3.5 Energy in a System of Multiple Particles

3.5.1 Motion Relative to the Centre of Mass

Let’s look at motion relative to a centre of mass. Consider a macroscopic body composed of many particles with a centre of mass at $\boldsymbol{r}_{\text{COM}}$ .

We can label the position of particle $i$ inside the body as $\boldsymbol{r}_{i}$ , and its position relative to the centre of mass at $\boldsymbol{r}_{i}^{\prime}$ . Then

\boldsymbol{r}_{i}=\boldsymbol{r}_{\text{COM}}+\boldsymbol{r}_{i}^{\prime}.

(3.69)

If we differentiate this equation, we can find the velocity of particle $i$ :

	$\displaystyle\boldsymbol{v}_{i}=\dot{\boldsymbol{r}}_{i}$	$\displaystyle=\dot{\boldsymbol{r}}_{\text{COM}}+\dot{\boldsymbol{r}}_{i}^{\prime}$		(3.70)
		$\displaystyle=\boldsymbol{v}_{\text{COM}}+\boldsymbol{v}_{i}^{\prime},$		(3.71)

where $\boldsymbol{v}_{i}^{\prime}$ is the velocity of particle $i$ relative to the centre of mass.

3.5.2 Total Kinetic Energy

Let’s look at the total kinetic energy of the system. It is the sum of the kinetic energy of all the constituent particles.

$\displaystyle K$	$\displaystyle=\frac{1}{2}\sum_{i=1}^{N}m_{i}v_{i}^{2}$	(3.72)
	$\displaystyle=\frac{1}{2}\sum_{i=1}^{N}m_{i}(\boldsymbol{v}_{\text{COM}}+% \boldsymbol{v}_{i}^{\prime})^{2}$	(3.73)
	$\displaystyle=\frac{1}{2}\sum_{i=1}^{N}m_{i}v_{\text{COM}}^{2}+\frac{1}{2}\sum% _{i=1}^{N}m_{i}v_{i}^{\prime 2}+\frac{1}{2}\sum_{i=1}^{N}m_{i}(2\boldsymbol{v}% _{\text{COM}}\cdot\boldsymbol{v}_{i}^{\prime}).$	(3.74)

In the first term, $v_{\text{COM}}^{2}$ is constant and can be pulled out of sum, so the sum is simply the total mass $M$ . The second term is the total kinetic energy in the centre of mass frame of reference, we call this the kinetic energy in the centre of mass.
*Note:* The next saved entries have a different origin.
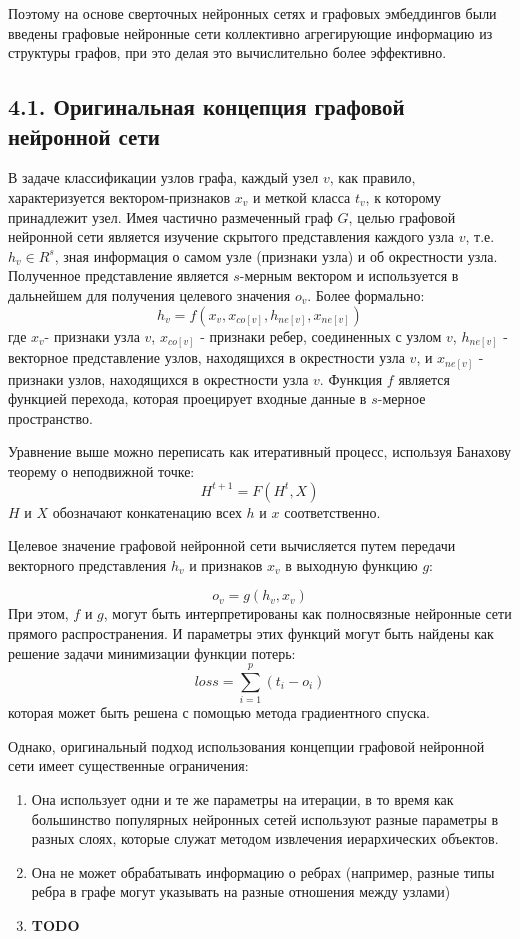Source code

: Поэтому на основе сверточных нейронных сетях и графовых эмбеддингов были введены графовые нейронные сети коллективно агрегирующие информацию из структуры графов, при это делая это вычислительно более эффективно.

\subsection{4.1. Оригинальная концепция графовой нейронной сети}

В задаче классификации узлов графа, каждый узел $v$, как правило, характеризуется вектором-признаков $x_v$ и меткой класса $t_v$, к которому принадлежит узел. Имея частично размеченный граф $G$,
целью графовой нейронной сети является изучение скрытого представления каждого узла $v$, т.е. $h_v \in R^s$, зная информация о самом узле (признаки узла) и об окрестности узла. Полученное представление является $s$-мерным вектором и используется в дальнейшем для получения целевого значения $o_v$.  Более формально:
$$
h_v = f(x_v, x_{co[v]}, h_{ne[v]}, x_{ne[v]}) 
$$
где $x_v$- признаки узла $v$, $x_{co[v]}$ - признаки ребер, соединенных с узлом $v$, $h_{ne[v]}$ - векторное представление узлов, находящихся в окрестности узла $v$, и $x_{ne[v]}$ - признаки узлов, находящихся в окрестности узла $v$.  Функция $f$ является функцией перехода, которая проецирует входные данные в $s$-мерное пространство. 

Уравнение выше можно переписать как итеративный процесс, используя Банахову теорему о неподвижной точке:
$$
H^{t+1} = F(H^t, X)
$$
$H$ и $X$ обозначают конкатенацию всех $h$ и $x$ соответственно.

Целевое значение графовой нейронной сети вычисляется путем передачи векторного представления $h_v$ и признаков $x_v$ в выходную функцию $g$:

$$
o_v = g(h_v, x_v)
$$
При этом, $f$ и $g$, могут быть интерпретированы как полносвязные нейронные сети прямого распространения. И параметры этих функций могут быть найдены как решение задачи минимизации функции потерь:
$$
	loss = \sum_{i=1}^p (t_i - o_i)
$$
которая может быть решена с помощью метода градиентного спуска.

Однако, оригинальный подход использования концепции графовой нейронной сети имеет существенные ограничения:
\begin{enumerate}
\item Она использует одни и те же параметры на итерации, в то время как большинство популярных нейронных сетей используют разные параметры в разных слоях, которые служат методом извлечения иерархических объектов. 
\item Она не может обрабатывать информацию о ребрах (например, разные типы ребра в графе могут указывать на разные отношения между узлами)
\item \textbf{TODO}
\end{enumerate}

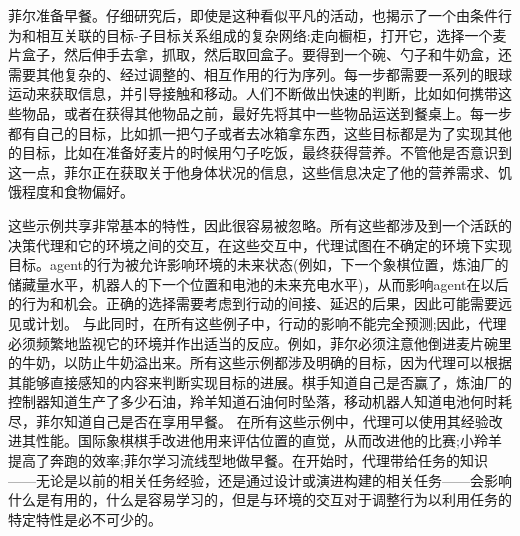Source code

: 菲尔准备早餐。仔细研究后，即使是这种看似平凡的活动，也揭示了一个由条件行为和相互关联的目标-子目标关系组成的复杂网络:走向橱柜，打开它，选择一个麦片盒子，然后伸手去拿，抓取，然后取回盒子。要得到一个碗、勺子和牛奶盒，还需要其他复杂的、经过调整的、相互作用的行为序列。每一步都需要一系列的眼球运动来获取信息，并引导接触和移动。人们不断做出快速的判断，比如如何携带这些物品，或者在获得其他物品之前，最好先将其中一些物品运送到餐桌上。每一步都有自己的目标，比如抓一把勺子或者去冰箱拿东西，这些目标都是为了实现其他的目标，比如在准备好麦片的时候用勺子吃饭，最终获得营养。不管他是否意识到这一点，菲尔正在获取关于他身体状况的信息，这些信息决定了他的营养需求、饥饿程度和食物偏好。

这些示例共享非常基本的特性，因此很容易被忽略。所有这些都涉及到一个活跃的决策代理和它的环境之间的交互，在这些交互中，代理试图在不确定的环境下实现目标。agent的行为被允许影响环境的未来状态(例如，下一个象棋位置，炼油厂的储藏量水平，机器人的下一个位置和电池的未来充电水平)，从而影响agent在以后的行为和机会。正确的选择需要考虑到行动的间接、延迟的后果，因此可能需要远见或计划。
与此同时，在所有这些例子中，行动的影响不能完全预测;因此，代理必须频繁地监视它的环境并作出适当的反应。例如，菲尔必须注意他倒进麦片碗里的牛奶，以防止牛奶溢出来。所有这些示例都涉及明确的目标，因为代理可以根据其能够直接感知的内容来判断实现目标的进展。棋手知道自己是否赢了，炼油厂的控制器知道生产了多少石油，羚羊知道石油何时坠落，移动机器人知道电池何时耗尽，菲尔知道自己是否在享用早餐。
在所有这些示例中，代理可以使用其经验改进其性能。国际象棋棋手改进他用来评估位置的直觉，从而改进他的比赛;小羚羊提高了奔跑的效率;菲尔学习流线型地做早餐。在开始时，代理带给任务的知识——无论是以前的相关任务经验，还是通过设计或演进构建的相关任务——会影响什么是有用的，什么是容易学习的，但是与环境的交互对于调整行为以利用任务的特定特性是必不可少的。



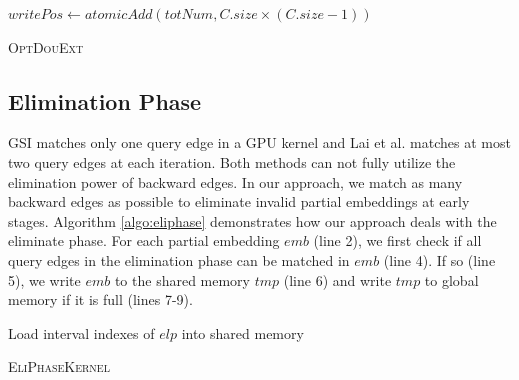 \begin{algorithm}
	$writePos \leftarrow atomicAdd(totNum,C.size \times (C.size-1))$\;
	\caption{\textsc{OptDouExt}}
	\label{algo:optDV}
\end{algorithm}

\subsection{Elimination Phase} \label{sec:eliphase}
GSI \cite{zeng2020gsi} matches only one query edge in a GPU kernel and Lai et al. \cite{lai2015scalable} matches at most two query edges at each iteration. Both methods can not fully utilize the elimination power of backward edges. In our approach, we match as many backward edges as possible to eliminate invalid partial embeddings at early stages. Algorithm \ref{algo:eliphase} demonstrates how our approach deals with the eliminate phase. For each partial embedding $emb$ (line 2), we first check if all query edges in the elimination phase can be matched in $emb$ (line 4). If so (line 5), we write $emb$ to the shared memory $tmp$ (line 6) and write $tmp$ to global memory if it is full (lines 7-9).
\begin{algorithm}
Load interval indexes of $elp$ into shared memory\;
\caption{\textsc{EliPhaseKernel}}
\label{algo:eliphase}
\end{algorithm}




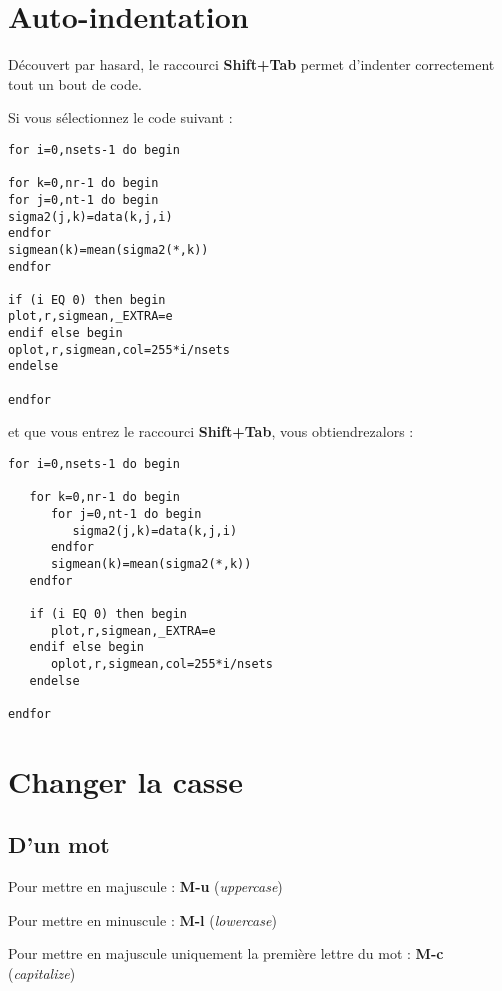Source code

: \documentclass[a4paper,twoside]{article}
\newcommand{\raccourci}[1]{{\bfseries #1}}
\begin{document}
\section{Auto-indentation}
Découvert par hasard, le raccourci \raccourci{Shift+Tab} permet d'indenter correctement tout un bout de code. 

\begin{exemple}
Si vous sélectionnez le code suivant :
\begin{verbatim}
for i=0,nsets-1 do begin

for k=0,nr-1 do begin
for j=0,nt-1 do begin
sigma2(j,k)=data(k,j,i)
endfor
sigmean(k)=mean(sigma2(*,k))
endfor

if (i EQ 0) then begin
plot,r,sigmean,_EXTRA=e
endif else begin
oplot,r,sigmean,col=255*i/nsets
endelse

endfor
\end{verbatim}
et que vous entrez le raccourci \raccourci{Shift+Tab}, vous obtiendrez\footnotemark alors :
\begin{verbatim}
for i=0,nsets-1 do begin

   for k=0,nr-1 do begin
      for j=0,nt-1 do begin
         sigma2(j,k)=data(k,j,i)
      endfor
      sigmean(k)=mean(sigma2(*,k))
   endfor

   if (i EQ 0) then begin
      plot,r,sigmean,_EXTRA=e
   endif else begin
      oplot,r,sigmean,col=255*i/nsets
   endelse

endfor
\end{verbatim}

\end{exemple}


\section{Changer la casse}
\subsection{D'un mot}
Pour mettre en majuscule : \raccourci{M-u} (\emph{uppercase})

Pour mettre en minuscule : \raccourci{M-l} (\emph{lowercase})

Pour mettre en majuscule uniquement la première lettre du mot : \raccourci{M-c} (\emph{capitalize})
\end{document}
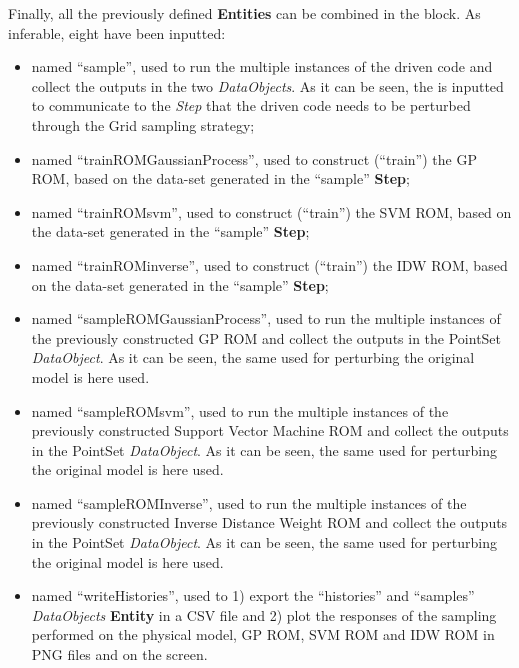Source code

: \begin{enumerate}
   Finally, all the previously defined \textbf{Entities} can be combined in 
   the  block. As inferable, 
   eight  have been inputted:
   \begin{itemize}
     \item {} named ``sample'', used to run the multiple  
     instances of the driven code and 
     collect the outputs in the two \textit{DataObjects}. As it can be
     seen, the  is inputted to communicate to the 
     \textit{Step} that the driven code needs to
     be perturbed through the Grid sampling strategy;
     \item {} named ``trainROMGaussianProcess'', used to construct (``train'')
     the GP ROM, based on the data-set generated in the  ``sample'' \textbf{Step};
     \item {} named ``trainROMsvm'', used to construct (``train'')
     the SVM ROM, based on the data-set generated in the  ``sample'' \textbf{Step};
     \item {} named ``trainROMinverse'', used to construct (``train'')
     the IDW ROM, based on the data-set generated in the  ``sample'' \textbf{Step};
     \item {} named ``sampleROMGaussianProcess'', used to run the multiple  
     instances of the previously constructed GP ROM and 
     collect the outputs in the PointSet \textit{DataObject}. As it can be
     seen, the same  used for perturbing the original model is here used. 
     \item {} named ``sampleROMsvm'', used to run the multiple  
     instances of the previously constructed Support Vector Machine ROM and 
     collect the outputs in the PointSet \textit{DataObject}. As it can be
     seen, the same  used for perturbing the original model is here used.
     \item {} named ``sampleROMInverse'', used to run the multiple  
     instances of the previously constructed Inverse Distance Weight ROM and 
     collect the outputs in the PointSet \textit{DataObject}. As it can be
     seen, the same  used for perturbing the original model is here used.
     \item  {} named ``writeHistories'', used to 1) export 
     the ``histories'' and ``samples''  \textit{DataObjects} 
     \textbf{Entity} in a CSV file and 2) plot the responses of the sampling performed on the physical model, GP ROM,
     SVM ROM and IDW ROM in  PNG files and on the screen.
   \end{itemize}
\end{enumerate} 

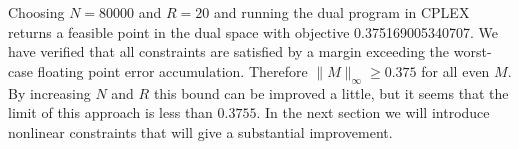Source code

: \documentclass[12pt]{article}
\newcommand{\fl}{\text{fl}}
\numberwithin{equation}{section}
\begin{document}







Choosing $N = 80000$ and $R = 20$ and running the dual program in CPLEX returns a feasible point in the dual space with objective 0.375169005340707. We have verified that all constraints are satisfied by a margin exceeding the worst-case floating point error accumulation. Therefore $\|M \|_{\infty} \geq 0.375$ for all even $M$. By increasing $N$ and $R$ this bound can be improved a little, but it seems that the limit of this approach is less than $0.3755$. In the next section we will introduce nonlinear constraints that will give a substantial improvement. 
\end{document}
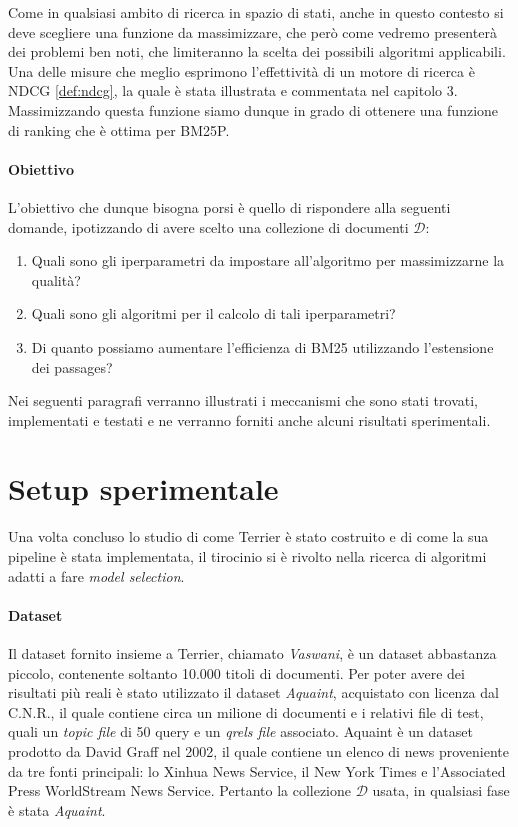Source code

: Come in qualsiasi ambito di ricerca in spazio di stati, anche in questo contesto
si deve scegliere una funzione da massimizzare, che però come vedremo presenterà dei problemi ben
noti, che limiteranno la scelta dei possibili algoritmi applicabili.
Una delle misure che meglio esprimono l'effettività di un motore di ricerca è NDCG \ref{def:ndcg}, la quale è
stata illustrata e commentata nel capitolo 3.
Massimizzando questa funzione siamo dunque in grado di ottenere una funzione di ranking che
è ottima per BM25P.

\paragraph{Obiettivo}
L'obiettivo che dunque bisogna porsi è quello di rispondere alla seguenti domande, ipotizzando
di avere scelto una collezione di documenti $\mathcal{D}$:

\begin{enumerate}
	\item Quali sono gli iperparametri da impostare all'algoritmo per massimizzarne la qualità?
	\item Quali sono gli algoritmi per il calcolo di tali iperparametri?
	\item Di quanto possiamo aumentare l'efficienza di BM25 utilizzando l'estensione dei passages?
\end{enumerate}

Nei seguenti paragrafi verranno illustrati i meccanismi che sono stati
trovati, implementati e testati e ne verranno forniti anche alcuni risultati
sperimentali.

\section{Setup sperimentale}

Una volta concluso lo studio di come Terrier è stato costruito e di come la sua pipeline è stata implementata,
il tirocinio si è rivolto nella ricerca di algoritmi adatti a fare \textit{model selection}.

\paragraph{Dataset}
Il dataset fornito insieme a Terrier, chiamato \textit{Vaswani}, è un dataset abbastanza piccolo,
contenente soltanto 10.000 titoli di documenti. Per poter avere dei risultati più
reali è stato utilizzato il dataset \textit{Aquaint}, acquistato con licenza dal C.N.R.,
il quale contiene circa un milione di documenti e i relativi file di test, quali
un \textit{topic file} di 50 query e un \textit{qrels file} associato.
Aquaint è un dataset prodotto da David Graff nel 2002, il quale
contiene un elenco di news proveniente da tre fonti principali:
lo Xinhua News Service, il New York Times e l'Associated Press WorldStream News Service.
Pertanto la collezione $\mathcal{D}$ usata, in qualsiasi fase è stata \textit{Aquaint}.

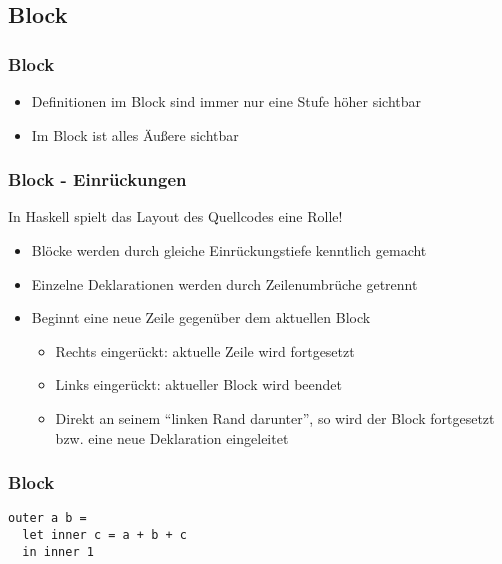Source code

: \subsection{Block}
\begin{frame}
\frametitle{Block}
\begin{block}{\vspace*{-3ex}}
\begin{itemize}
  \item Definitionen im Block sind immer nur eine Stufe höher sichtbar
  \item Im Block ist alles Äußere sichtbar
\end{itemize}
\end{block}
\end{frame}

\begin{frame}
\frametitle{Block - Einrückungen}
\begin{block}{\vspace*{-3ex}}
In Haskell spielt das Layout des Quellcodes eine Rolle!
\begin{itemize}
  \item Blöcke werden durch gleiche Einrückungstiefe kenntlich gemacht
  \item Einzelne Deklarationen werden durch Zeilenumbrüche getrennt
  \item Beginnt eine neue Zeile gegenüber dem aktuellen Block \\
  \begin{itemize}
    \item Rechts eingerückt: aktuelle Zeile wird fortgesetzt
    \item Links eingerückt: aktueller Block wird beendet
    \item Direkt an seinem "`linken Rand darunter"', so wird der Block fortgesetzt bzw. eine neue Deklaration eingeleitet 
  \end{itemize}
\end{itemize}
\end{block}
\end{frame}

\begin{frame}[fragile]
\frametitle{Block} 
\begin{lstlisting}
outer a b =
  let inner c = a + b + c
  in inner 1
\end{lstlisting}
\end{frame}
Looking at the last term, we can once again take $\boldsymbol{v}_{\text{COM}}$ out of the sum, so the term becomes $\boldsymbol{v}_{\text{COM}}\cdot\sum_{i=1}^{N}m_{i}\boldsymbol{v}_{i}^{\prime}$ . The sum is the total momentum in the centre of mass frame, which is zero. This can be justified by noting that in the centre of mass frame we have $\sum_{i=1}^{N}m_{i}\boldsymbol{r}_{i}^{\prime}=0$ , so

\frac{\operatorname{\mathrm{d}}\!}{\operatorname{\mathrm{d}}\!t}\left(\sum_{i=% 1}^{N}m_{i}\boldsymbol{r}_{i}^{\prime}\right)=\sum_{i=1}^{N}m_{i}\boldsymbol{v% }_{i}^{\prime}=0.

(3.75)

Therefore the total expression for the kinetic energy of the system is

K=\frac{1}{2}Mv_{\text{COM}}^{2}+\frac{1}{2}\sum_{i=1}^{N}m_{i}v_{i}^{\prime 2}.

(3.76)

This is the kinetic energy associated with the total mass moving with speed $v_{\text{COM}}$ and the internal kinetic energy from motion of particles relative to the centre of mass (the kinetic energy in the centre of mass). Depending on the problem, we can ignore the second term as it may not be relevant. For example, if we are examining the acceleration of a train, for the most part we don’t care about the kinetic energy of objects within the vehicle. However, if we are looking at something that is rotating, like a flywheel for instance, we do care about the second term because there is a lot of motion relative to the centre of mass.

3.5.3 Reduced Mass

Consider a system of two particles.

In the centre of mass frame we have that $\sum_{i=1}^{N}m_{1}\boldsymbol{r}_{i}=0$ , which in this case implies that

m_{1}\boldsymbol{r}_{1}=-m_{2}\boldsymbol{r}_{2}.

(3.77)

We can define a vector $\boldsymbol{r}$ that points from $m_{1}$ to $m_{2}$ , given by either

	$\displaystyle\boldsymbol{r}=\boldsymbol{r}_{2}-\boldsymbol{r}_{1},$	(3.78)
or equivalently,
	$\displaystyle\boldsymbol{r}=\boldsymbol{r}_{2}^{\prime}-\boldsymbol{r}_{1}^{% \prime}.$	(3.79)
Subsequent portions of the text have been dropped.